Nelson also revealed that The Specator is planning to launch an online archive of every article published in the magazine dating back to its launch in 1828. The archive will be a paid-for service, with a limited number of articles offered free.
He said: "What's amazing is the tone has been the same down the generations. We've always been firm but unfair and always taken isolated positions on things.
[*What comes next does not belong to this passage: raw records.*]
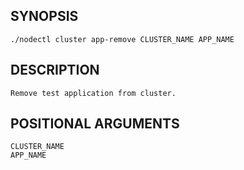 ## SYNOPSIS
    ./nodectl cluster app-remove CLUSTER_NAME APP_NAME
 
## DESCRIPTION
    Remove test application from cluster.
 
## POSITIONAL ARGUMENTS
    CLUSTER_NAME
    APP_NAME
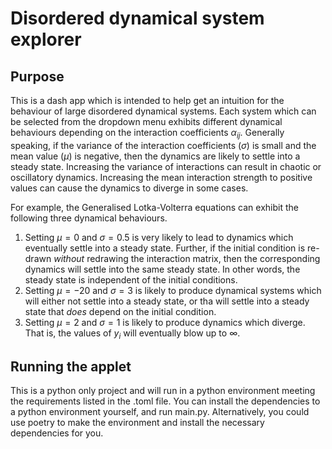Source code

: # Disordered dynamical system explorer
## Purpose
This is a dash app which is intended to help get an intuition for the behaviour of large disordered dynamical systems. Each system which can be selected from the dropdown menu exhibits different dynamical behaviours depending on the interaction coefficients $\alpha_{ij}$. Generally speaking, if the variance of the interaction coefficients ($\sigma$) is small and the mean value ($\mu$) is negative, then the dynamics are likely to settle into a steady state. Increasing the variance of interactions can result in chaotic or oscillatory dynamics. Increasing the mean interaction strength to positive values can cause the dynamics to diverge in some cases. 

For example, the Generalised Lotka-Volterra equations can exhibit the following three dynamical behaviours. 
1. Setting $\mu=0$ and $\sigma=0.5$ is very likely to lead to dynamics which eventually settle into a steady state. Further, if the initial condition is re-drawn *without* redrawing the interaction matrix, then the corresponding dynamics will settle into the same steady state. In other words, the steady state is independent of the initial conditions. 
2. Setting $\mu=-20$ and $\sigma=3$ is likely to produce dynamical systems which will either not settle into a steady state, or tha will settle into a steady state that *does* depend on the initial condition. 
3. Setting $\mu=2$ and $\sigma=1$ is likely to produce dynamics which diverge. That is, the values of $y_i$ will eventually blow up to $\infty$.

## Running the applet
This is a python only project and will run in a python environment meeting the requirements listed in the .toml file. You can install the dependencies to a python environment yourself, and run main.py. Alternatively, you could use poetry to make the environment and install the necessary dependencies for you.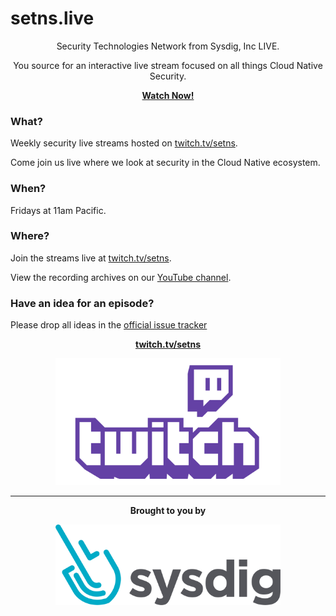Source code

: # setns.live 

<center>

Security Technologies Network from Sysdig, Inc LIVE. 

You source for an interactive live stream focused on all things Cloud Native Security.

</center>

<p align="center"><b><a href="twitch.tv/setns">Watch Now!</a></b></p>

### What?

Weekly security live streams hosted on [twitch.tv/setns](https://twitch.tv/setns).

Come join us live where we look at security in the Cloud Native ecosystem.

### When?

Fridays at 11am Pacific.

### Where?

Join the streams live at [twitch.tv/setns](twitch.tv/setns).

View the recording archives on our [YouTube channel](https://www.youtube.com/playlist?list=PLrUjPk-W0ladAEX5maGkHroiJVfQCh-kj). 

### Have an idea for an episode?

Please drop all ideas in the [official issue tracker](https://github.com/setns/live/issues)

<p align="center"><b><a href="https://twitch.tv/setns">twitch.tv/setns</a></b></p>
<p align="center"><a href="https://twitch.tv/setns"><img src="img/Twitch.png" width="360"></a></p>


<hr>

<p align="center"><b>Brought to you by</b></p>

<p align="center"><a href="https://bit.ly/2K479wO"><img src="img/SysdigLogo.png" width="360"></a></p>
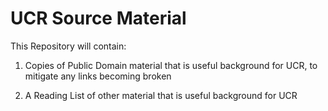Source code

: # UCR Source Material

This Repository will contain:

1. Copies of Public Domain material that is useful background for UCR, to mitigate any links becoming broken

2. A Reading List of other material that is useful background for UCR
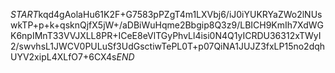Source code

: $START$kqd4gAolaHu61K2F+G7583pPZgT4m1LXVbj6/iJ0iYUKRYaZWo2lNUswkTP+p+k+qsknQjfX5jW+/aDBiWuHqme2Bbgip8Q3z9/LBICH9KmIh7XdWGK6npIMnT33VVJXLL8PR+ICeE8eVlTGyPhvLl4isi0N4Q1yICRDU36312xTWyI2/swvhsL1JWCV0PULuSf3UdGsctiwTePL0T+p07QiNA1JUJZ3fxLP15no2dqhUYV2xipL4XLfO7+6CX4s$END$
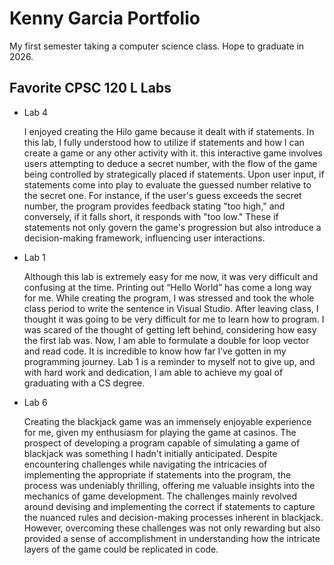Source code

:
# Kenny Garcia Portfolio

My first semester taking a computer science class. Hope to graduate in 2026.

## Favorite CPSC 120 L Labs

* Lab 4

    I enjoyed creating the Hilo game because it dealt with if statements. In this lab, I fully understood how to utilize if statements and how I can create a game or any other activity with it. this interactive game involves users attempting to deduce a secret number, with the flow of the game being controlled by strategically placed if statements. Upon user input, if statements come into play to evaluate the guessed number relative to the secret one. For instance, if the user's guess exceeds the secret number, the program provides feedback stating "too high," and conversely, if it falls short, it responds with "too low." These if statements not only govern the game's progression but also introduce a decision-making framework, influencing user interactions.

* Lab 1

    Although this lab is extremely easy for me now, it was very difficult and confusing at the time. Printing out “Hello World” has come a long way for me. While creating the program, I was stressed and took the whole class period to write the sentence in Visual Studio. After leaving class, I thought it was going to be very difficult for me to learn how to program. I was scared of the thought of getting left behind, considering how easy the first lab was. Now, I am able to formulate a double for loop vector and read code. It is incredible to know how far I’ve gotten in my programming journey. Lab 1 is a reminder to myself not to give up, and with hard work and dedication, I am able to achieve my goal of graduating with a CS degree.

* Lab 6

    Creating the blackjack game was an immensely enjoyable experience for me, given my enthusiasm for playing the game at casinos. The prospect of developing a program capable of simulating a game of blackjack was something I hadn't initially anticipated. Despite encountering challenges while navigating the intricacies of implementing the appropriate if statements into the program, the process was undeniably thrilling, offering me valuable insights into the mechanics of game development. The challenges mainly revolved around devising and implementing the correct if statements to capture the nuanced rules and decision-making processes inherent in blackjack. However, overcoming these challenges was not only rewarding but also provided a sense of accomplishment in understanding how the intricate layers of the game could be replicated in code.
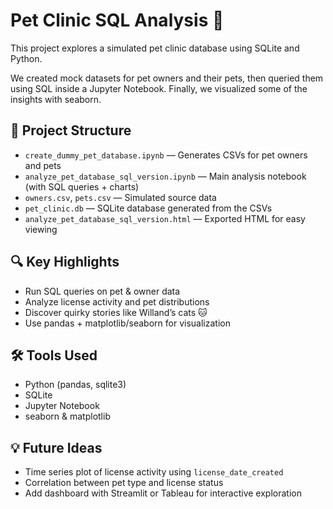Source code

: # Pet Clinic SQL Analysis 🐾

This project explores a simulated pet clinic database using SQLite and Python.

We created mock datasets for pet owners and their pets, then queried them using SQL inside a Jupyter Notebook. Finally, we visualized some of the insights with seaborn.

## 📁 Project Structure

- `create_dummy_pet_database.ipynb` — Generates CSVs for pet owners and pets
- `analyze_pet_database_sql_version.ipynb` — Main analysis notebook (with SQL queries + charts)
- `owners.csv`, `pets.csv` — Simulated source data
- `pet_clinic.db` — SQLite database generated from the CSVs
- `analyze_pet_database_sql_version.html` — Exported HTML for easy viewing

## 🔍 Key Highlights

- Run SQL queries on pet & owner data
- Analyze license activity and pet distributions
- Discover quirky stories like Willand’s cats 🐱
- Use pandas + matplotlib/seaborn for visualization

## 🛠️ Tools Used

- Python (pandas, sqlite3)
- SQLite
- Jupyter Notebook
- seaborn & matplotlib

## 💡 Future Ideas

- Time series plot of license activity using `license_date_created`
- Correlation between pet type and license status
- Add dashboard with Streamlit or Tableau for interactive exploration
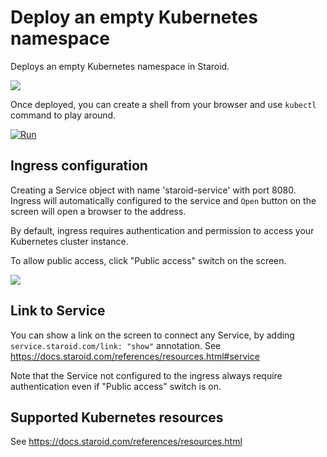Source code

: # Deploy an empty Kubernetes namespace

Deploys an empty Kubernetes namespace in Staroid.

![](https://user-images.githubusercontent.com/1540981/86824681-533bef00-c043-11ea-9911-de6b736d0380.gif)

Once deployed, you can create a shell from your browser and use `kubectl` command to play around.

[![Run](https://staroid.com/api/run/button.svg)](https://staroid.com/api/run)

## Ingress configuration

Creating a Service object with name 'staroid-service' with port 8080. Ingress will automatically configured to the service and `Open` button on the screen will open a browser to the address.

By default, ingress requires authentication and permission to access your Kubernetes cluster instance.

To allow public access, click "Public access" switch on the screen.

![](https://user-images.githubusercontent.com/1540981/86825864-c134e600-c044-11ea-9fee-66c10cbb8a55.png)

## Link to Service

You can show a link on the screen to connect any Service, by adding `service.staroid.com/link: "show"` annotation.
See https://docs.staroid.com/references/resources.html#service

Note that the Service not configured to the ingress always require authentication even if "Public access" switch is on.

## Supported Kubernetes resources

See https://docs.staroid.com/references/resources.html 
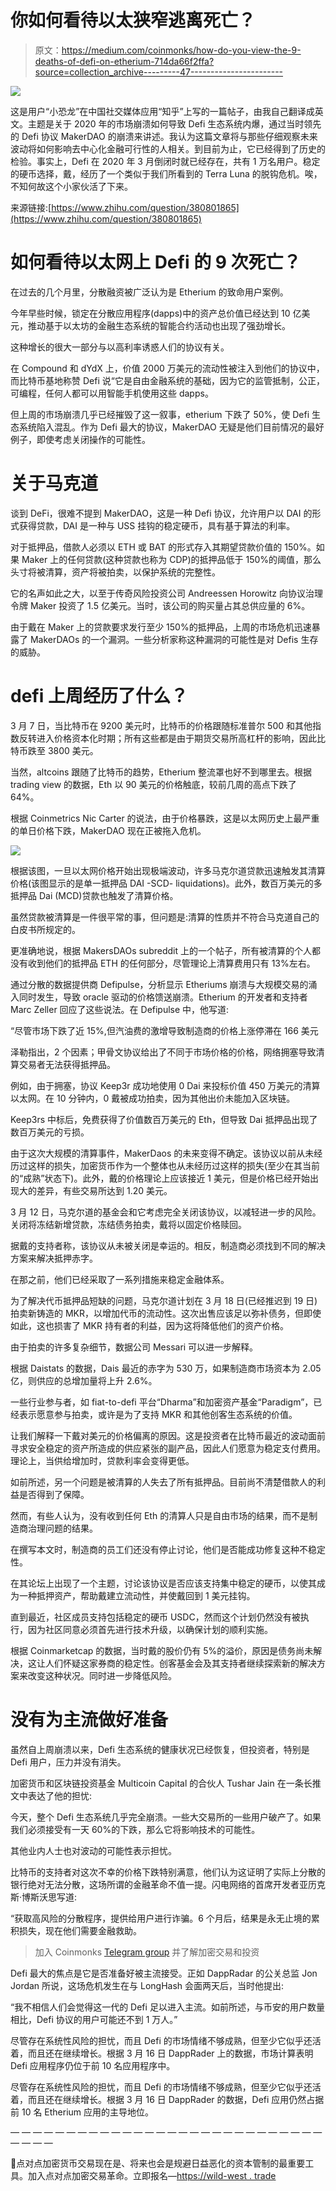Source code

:# 你如何看待以太狭窄逃离死亡？

> 原文：<https://medium.com/coinmonks/how-do-you-view-the-9-deaths-of-defi-on-etherium-714da66f2ffa?source=collection_archive---------47----------------------->

![](img/95814ebeeead94866291f347250bf998.png)

这是用户“小恐龙”在中国社交媒体应用“知乎”上写的一篇帖子，由我自己翻译成英文。主题是关于 2020 年的市场崩溃如何导致 Defi 生态系统内爆，通过当时领先的 Defi 协议 MakerDAO 的崩溃来讲述。我认为这篇文章将与那些仔细观察未来波动将如何影响去中心化金融可行性的人相关。到目前为止，它已经得到了历史的检验。事实上，Defi 在 2020 年 3 月倒闭时就已经存在，共有 1 万名用户。稳定的硬币选择，戴，经历了一个类似于我们所看到的 Terra Luna 的脱钩危机。唉，不知何故这个小家伙活了下来。

来源链接:[https://www.zhihu.com/question/380801865](https://www.zhihu.com/question/380801865)

# 如何看待以太网上 Defi 的 9 次死亡？

在过去的几个月里，分散融资被广泛认为是 Etherium 的致命用户案例。

今年早些时候，锁定在分散应用程序(dapps)中的资产总价值已经达到 10 亿美元，推动基于以太坊的金融生态系统的智能合约活动也出现了强劲增长。

这种增长的很大一部分与以高利率诱惑人们的协议有关。

在 Compound 和 dYdX 上，价值 2000 万美元的流动性被注入到他们的协议中，而比特币基地称赞 Defi 说“它是自由金融系统的基础，因为它的监管抵制，公正，可编程，任何人都可以用智能手机使用这些 dapps。

但上周的市场崩溃几乎已经摧毁了这一叙事，etherium 下跌了 50%，使 Defi 生态系统陷入混乱。作为 Defi 最大的协议，MakerDAO 无疑是他们目前情况的最好例子，即使考虑关闭操作的可能性。

# 关于马克道

谈到 DeFi，很难不提到 MakerDAO，这是一种 Defi 协议，允许用户以 DAI 的形式获得贷款，DAI 是一种与 USS 挂钩的稳定硬币，具有基于算法的利率。

对于抵押品，借款人必须以 ETH 或 BAT 的形式存入其期望贷款价值的 150%。如果 Maker 上的任何贷款(这种贷款也称为 CDP)的抵押品低于 150%的阈值，那么头寸将被清算，资产将被拍卖，以保护系统的完整性。

它的名声如此之大，以至于传奇风险投资公司 Andreessen Horowitz 向协议治理令牌 Maker 投资了 1.5 亿美元。当时，该公司的购买量占其总供应量的 6%。

由于戴在 Maker 上的贷款要求发行至少 150%的抵押品，上周的市场危机迅速暴露了 MakerDAOs 的一个漏洞。一些分析家称这种漏洞的可能性是对 Defis 生存的威胁。

# defi 上周经历了什么？

3 月 7 日，当比特币在 9200 美元时，比特币的价格跟随标准普尔 500 和其他指数反转进入价格资本化时期；所有这些都是由于期货交易所高杠杆的影响，因此比特币跌至 3800 美元。

当然，altcoins 跟随了比特币的趋势，Etherium 整流罩也好不到哪里去。根据 trading view 的数据，Eth 以 90 美元的价格触底，较前几周的高点下跌了 64%。

根据 Coinmetrics Nic Carter 的说法，由于价格暴跌，这是以太网历史上最严重的单日价格下跌，MakerDAO 现在正被拖入危机。

![](img/dada19cf5b191c9b48dd21dcaef1b118.png)

根据该图，一旦以太网价格开始出现极端波动，许多马克尔道贷款迅速触发其清算价格(该图显示的是单一抵押品 DAI -SCD- liquidations)。此外，数百万美元的多抵押品 Dai (MCD)贷款也触发了清算价格。

虽然贷款被清算是一件很平常的事，但问题是:清算的性质并不符合马克道自己的白皮书所规定的。

更准确地说，根据 MakersDAOs subreddit 上的一个帖子，所有被清算的个人都没有收到他们的抵押品 ETH 的任何部分，尽管理论上清算费用只有 13%左右。

通过分散的数据提供商 Defipulse，分析显示 Etheriums 崩溃与大规模交易的涌入同时发生，导致 oracle 驱动的价格馈送崩溃。Etherium 的开发者和支持者 Marc Zeller 回应了这些说法。在 Defipulse 中，他写道:

“尽管市场下跌了近 15%,但汽油费的激增导致制造商的价格上涨停滞在 166 美元

泽勒指出，2 个因素；甲骨文协议给出了不同于市场价格的价格，网络拥塞导致清算交易者无法获得抵押品。

例如，由于拥塞，协议 Keep3r 成功地使用 0 Dai 来投标价值 450 万美元的清算以太网。在 10 分钟内，0 戴被成功拍卖，因为其他出价未能加入区块链。

Keep3rs 中标后，免费获得了价值数百万美元的 Eth，但导致 Dai 抵押品出现了数百万美元的亏损。

由于这次大规模的清算事件，MakerDaos 的未来变得不确定。该协议以前从未经历过这样的损失，加密货币作为一个整体也从未经历过这样的损失(至少在其当前的“成熟”状态下)。此外，戴的价格理论上应该接近 1 美元，但是价格已经开始出现大的差异，有些交易所达到 1.20 美元。

3 月 12 日，马克尔道的基金会和它考虑完全关闭该协议，以减轻进一步的风险。关闭将冻结新增贷款，冻结债务拍卖，戴将以固定价格赎回。

据戴的支持者称，该协议从未被关闭是幸运的。相反，制造商必须找到不同的解决方案来解决抵押赤字。

在那之前，他们已经采取了一系列措施来稳定金融体系。

为了解决代币抵押品短缺的问题，马克尔道计划在 3 月 18 日(已经推迟到 19 日)拍卖新铸造的 MKR，以增加代币的流动性。这次出售应该足以弥补债务，但即使如此，这也损害了 MKR 持有者的利益，因为这将降低他们的资产价格。

由于拍卖的许多复杂细节，数据公司 Messari 可以进一步解释。

根据 Daistats 的数据，Dais 最近的赤字为 530 万，如果制造商市场资本为 2.05 亿，则供应的总增加量将上升 2.6%。

一些行业参与者，如 fiat-to-defi 平台“Dharma”和加密资产基金“Paradigm”，已经表示愿意参与拍卖，或许是为了支持 MKR 和其他创客生态系统的价值。

让我们解释一下戴对美元的价格偏离的原因。这是投资者在比特币最近的波动面前寻求安全稳定的资产所造成的供应紧张的副产品，因此人们愿意为稳定支付费用。理论上，当供给增加时，贷款利率会变得更低。

如前所述，另一个问题是被清算的人失去了所有抵押品。目前尚不清楚借款人的利益是否得到了保障。

然而，有些人认为，没有收到任何 Eth 的清算人只是自由市场的结果，而不是制造商治理问题的结果。

在撰写本文时，制造商的员工们还没有停止讨论，他们是否能成功修复这种不稳定性。

在其论坛上出现了一个主题，讨论该协议是否应该支持集中稳定的硬币，以使其成为一种抵押资产，帮助戴建立流动性，并使戴回到 1 美元挂钩。

直到最近，社区成员支持包括稳定的硬币 USDC，然而这个计划仍然没有被执行，因为社区同意必须首先进行技术升级，以确保计划的顺利实施。

根据 Coinmarketcap 的数据，当时戴的股价仍有 5%的溢价，原因是债务尚未解决，这让人们怀疑这家券商的稳定性。创客基金会及其支持者继续探索新的解决方案来改变这种状况。同时进一步降低风险。

# 没有为主流做好准备

虽然自上周崩溃以来，Defi 生态系统的健康状况已经恢复，但投资者，特别是 Defi 用户，压力并没有消失。

加密货币和区块链投资基金 Multicoin Capital 的合伙人 Tushar Jain 在一条长推文中表达了他的担忧:

今天，整个 Defi 生态系统几乎完全崩溃。一些大交易所的一些用户破产了。如果我们必须接受有一天 60%的下跌，那么它将影响技术的可能性。

其他业内人士也对波动的可能性表示担忧。

比特币的支持者对这次不幸的价格下跌特别满意，他们认为这证明了实际上分散的银行绝对无法分散，这场所谓的金融革命不值一提。闪电网络的首席开发者亚历克斯·博斯沃思写道:

“获取高风险的分散程序，提供给用户进行诈骗。6 个月后，结果是永无止境的累积损失，现在他们需要金融救助。

> 加入 Coinmonks [Telegram group](https://t.me/joinchat/Trz8jaxd6xEsBI4p) 并了解加密交易和投资

Defi 最大的焦点是它是否准备好被主流接受。正如 DappRadar 的公关总监 Jon Jordan 所说，这场危机发生在与 LongHash 会面两天后，当时他提出:

“我不相信人们会觉得这一代的 Defi 足以进入主流。如前所述，与币安的用户数量相比，Defi 协议的用户可能还不到 1 万人。”

尽管存在系统性风险的担忧，而且 Defi 的市场情绪不够成熟，但至少它似乎还活着，而且还在继续增长。根据 3 月 16 日 DappRader 上的数据，市场计算表明 Defi 应用程序仍位于前 10 名应用程序中。

尽管存在系统性风险的担忧，而且 Defi 的市场情绪不够成熟，但至少它似乎还活着，而且还在继续增长。根据 3 月 16 日 DappRader 的数据，Defi 应用仍然占据前 10 名 Etherium 应用的主导地位。

— — — — — — — — — — — — — — — — — — — — — — — — — — — — — — — —

🔴点对点加密货币交易现在是、将来也会是规避日益恶化的资本管制的最重要工具。加入点对点加密交易革命。立即报名—[https://wild-west . trade](https://www.youtube.com/redirect?event=video_description&redir_token=QUFFLUhqbEs0WWgybWhXelY1SGZoRC1mN1FYS2tyZGRFd3xBQ3Jtc0tueUt1d01FcS00ZllzQzBBTndkOXktbVZnY2Rha1c1Q0xVWHp6aVJpNjdqMXUyN0FzMmpoaWJWT3NGQm5acE84V1Qtc0lUcGpaYU9ralN0NUVINlBlNGVzb1JCV3c3RElqaVVsQXRrUm9pR0RnTEFYaw&q=https%3A%2F%2Fwild-west.trade%2F&v=snmHTbk-DSU)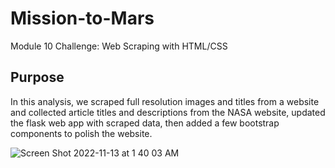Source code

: # Mission-to-Mars
Module 10 Challenge: Web Scraping with HTML/CSS

## Purpose
In this analysis, we scraped full resolution images and titles from a website and collected article titles and descriptions from the NASA website, updated the flask web app with scraped data, then added a few bootstrap components to polish the website. 

![Screen Shot 2022-11-13 at 1 40 03 AM](https://user-images.githubusercontent.com/88624677/201509356-ffa5ec04-e388-49c9-b179-11a3c4c7e921.png)
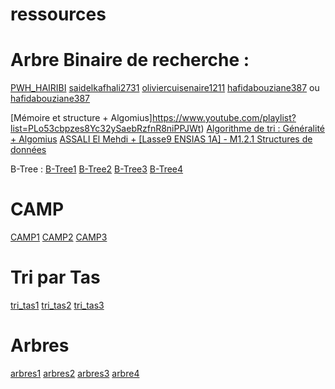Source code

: 
# ressources
# Arbre Binaire de recherche : 
[PWH_HAIRIBI](https://www.youtube.com/@PWH_HAIRIBI/playlists)
[saidelkafhali2731](https://www.youtube.com/@saidelkafhali2731/playlists)
[oliviercuisenaire1211](https://www.youtube.com/@oliviercuisenaire1211/playlists)
[hafidabouziane387](https://www.youtube.com/@hafidabouziane387/videos)  ou [hafidabouziane387](https://www.youtube.com/watch?v=56NbCqX0bVk&list=UUQUTEeiHn-nP1_w6Ymi74hA)



[Mémoire et structure + Algomius]https://www.youtube.com/playlist?list=PLo53cbpzes8Yc32ySaebRzfnR8niPPJWt)
[Algorithme de tri : Généralité + Algomius](https://www.youtube.com/watch?v=NxtuTW-e2JI&list=PLo53cbpzes8YitYTmH9Z2wxLt73sL_CJj&pp=iAQB)
[ASSALI El Mehdi + [Lasse9 ENSIAS 1A] - M1.2.1 Structures de données](https://www.youtube.com/playlist?list=PLVmWahPwxZmU68vnxSOpXtNc2MSv7C4Ye)

B-Tree : 
[B-Tree1](https://www.youtube.com/@computerscienceclassexampl1504)
[B-Tree2](https://www.youtube.com/watch?v=0Ud72NLwqhU)
[B-Tree3](https://www.youtube.com/playlist?list=PL8xmnXn7pVtyhqj8kStLRbJx_2mbrgGqg)
[B-Tree4](https://www.youtube.com/playlist?list=PLDN4rrl48XKpZkf03iYFl-O29szjTrs_O)

# CAMP  
[CAMP1](https://www.youtube.com/watch?v=MtVZAXepMPM)
[CAMP2](https://www.youtube.com/watch?v=8hly31xKli0)
[CAMP3](https://www.youtube.com/watch?v=OkS9YkfW50s)


# Tri par Tas 
[tri_tas1](https://github.com/rochevin/tri_tas)
[tri_tas2](https://github.com/ahmedOumezzine/Algorithme-tri-language-C/blob/master/tri%20(selection,insertion,bulle).c)
[tri_tas3](https://github.com/rlecomte19/Benchme)


# Arbres
[arbres1](https://github.com/MajorPetrov/Arbres-binaires/blob/master/Test_arbre.c)
[arbres2](https://github.com/Quentin18/ABR)
[arbres3](https://gist.github.com/tonious/1377768)
[arbre4](https://gist.github.com/moenn1/ee1ea8af01e6cb4d04215a91b791992e)

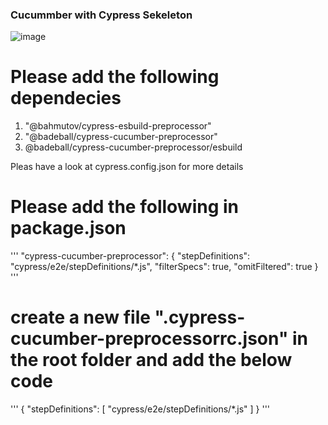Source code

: ### Cucummber with Cypress Sekeleton

![image](https://github.com/rvranjan-codeSpace/Cypress-Cucumber-Skeleton/assets/12593934/bbd131bd-0774-4fdc-b377-5b0b626742b3)

# Please add the following dependecies
1. "@bahmutov/cypress-esbuild-preprocessor"
2. "@badeball/cypress-cucumber-preprocessor"
3. @badeball/cypress-cucumber-preprocessor/esbuild

Pleas have a look at cypress.config.json for more details

# Please add the following in package.json
'''
"cypress-cucumber-preprocessor": {
    "stepDefinitions": "cypress/e2e/stepDefinitions/*.js",
    "filterSpecs": true,
    "omitFiltered": true
  }
'''

# create a new file ".cypress-cucumber-preprocessorrc.json" in the root folder and add the below code
'''
{
    "stepDefinitions": [
        "cypress/e2e/stepDefinitions/*.js"
    ]
}
'''


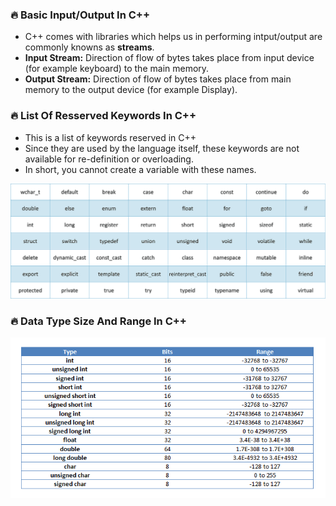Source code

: ### :fire: Basic Input/Output In C++

- C++ comes with libraries which helps us in performing intput/output are commonly knowns as **streams**.
- **Input Stream:** Direction of flow of bytes takes place from input device (for example keyboard) to the main memory.
- **Output Stream:** Direction of flow of bytes takes place from main memory to the output device (for example Display).

### :fire: List Of Resserved Keywords In C++
- This is a list of keywords reserved in C++
- Since they are used by the language itself, these keywords are not available for re-definition or overloading.
- In short, you cannot create a variable with these names.

![Keywords List](Images/CPP_Keywords.png)

### :fire: Data Type Size And Range In C++

![Keywords List](Images/Datatype_Table.png)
When the Tolpuddle martyrs were arrested we ran an editorial saying their children should be deported too for incorrectly using an apostrophe on a poster.We trashed Dickens when his books first came out."
The Spectator also this week published the first edition of a new quarterly guide to style and culture as an insert to the main magazine called Specator Life which aims to emulate the success of The Economist's Intelligent Life spin-off.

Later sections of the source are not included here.